Pete Hammersmith actually stumbled into the life of a baker by accident. If he had not met Marianne during the fancy fair in a nearby town, he would never had met her father and so never have known the pleasure of being surrounded by the sweet smell of fresh bread very early in the morning. He loves throwing open the windows of his bakery, while everybody is still asleep, to let his dough rise in the fresh morning air while the heat of the oven scorches his back. When Marianne has sent their five children on their way to the St. Joseph Primary School of Miss July Lewisham and has embraced her husband in the warmth of the bakery, she goes into the shop and Pete to bed.

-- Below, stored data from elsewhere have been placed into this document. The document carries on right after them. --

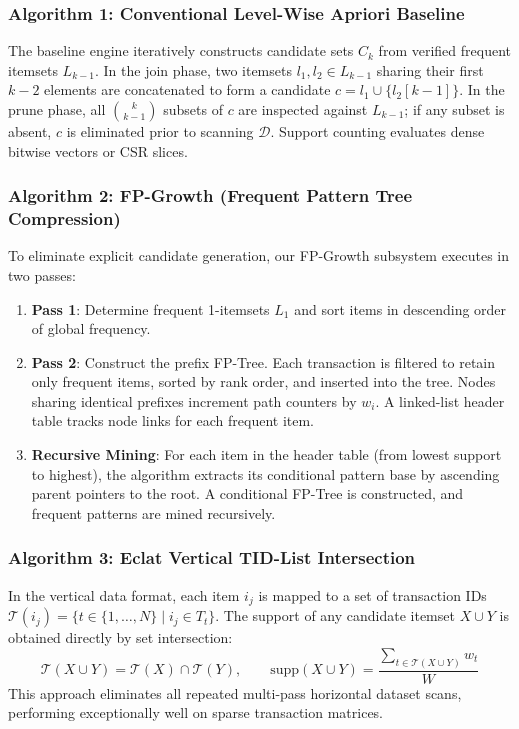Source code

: \documentclass[11pt,a4paper]{article}
\begin{document}
\subsubsection{Algorithm 1: Conventional Level-Wise Apriori Baseline}
The baseline engine iteratively constructs candidate sets $C_k$ from verified frequent itemsets $L_{k-1}$. In the join phase, two itemsets $l_1, l_2 \in L_{k-1}$ sharing their first $k-2$ elements are concatenated to form a candidate $c = l_1 \cup \{l_2[k-1]\}$. In the prune phase, all $\binom{k}{k-1}$ subsets of $c$ are inspected against $L_{k-1}$; if any subset is absent, $c$ is eliminated prior to scanning $\mathcal{D}$. Support counting evaluates dense bitwise vectors or CSR slices.

\subsubsection{Algorithm 2: FP-Growth (Frequent Pattern Tree Compression)}
To eliminate explicit candidate generation, our FP-Growth subsystem executes in two passes:
\begin{enumerate}
    \item \textbf{Pass 1}: Determine frequent 1-itemsets $L_1$ and sort items in descending order of global frequency.
    \item \textbf{Pass 2}: Construct the prefix FP-Tree. Each transaction is filtered to retain only frequent items, sorted by rank order, and inserted into the tree. Nodes sharing identical prefixes increment path counters by $w_i$. A linked-list header table tracks node links for each frequent item.
    \item \textbf{Recursive Mining}: For each item in the header table (from lowest support to highest), the algorithm extracts its conditional pattern base by ascending parent pointers to the root. A conditional FP-Tree is constructed, and frequent patterns are mined recursively.
\end{enumerate}

\subsubsection{Algorithm 3: Eclat Vertical TID-List Intersection}
In the vertical data format, each item $i_j$ is mapped to a set of transaction IDs $\mathcal{T}(i_j) = \{t \in \{1,\dots,N\} \mid i_j \in T_t\}$. The support of any candidate itemset $X \cup Y$ is obtained directly by set intersection:
\begin{equation}
\mathcal{T}(X \cup Y) = \mathcal{T}(X) \cap \mathcal{T}(Y), \qquad \text{supp}(X \cup Y) = \frac{\sum_{t \in \mathcal{T}(X \cup Y)} w_t}{W}
\end{equation}
This approach eliminates all repeated multi-pass horizontal dataset scans, performing exceptionally well on sparse transaction matrices.
\end{document}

Then it is her turn to not only sell the bread made of course or fine corn, but to satisfy all the wishes of the connoisseurs of Bridbury: Pete makes real English muffins especially for Ann Biggin, the wife of the fire officer. When the ladies Jeanet Evans of the hat shop, Maggie Redbridge of the toyshop and Elisabeth Waynes, the dentist’s wife, meet in the afternoon to drink tea they always have Hammersmith's muffins with strawberry jam and whipped cream.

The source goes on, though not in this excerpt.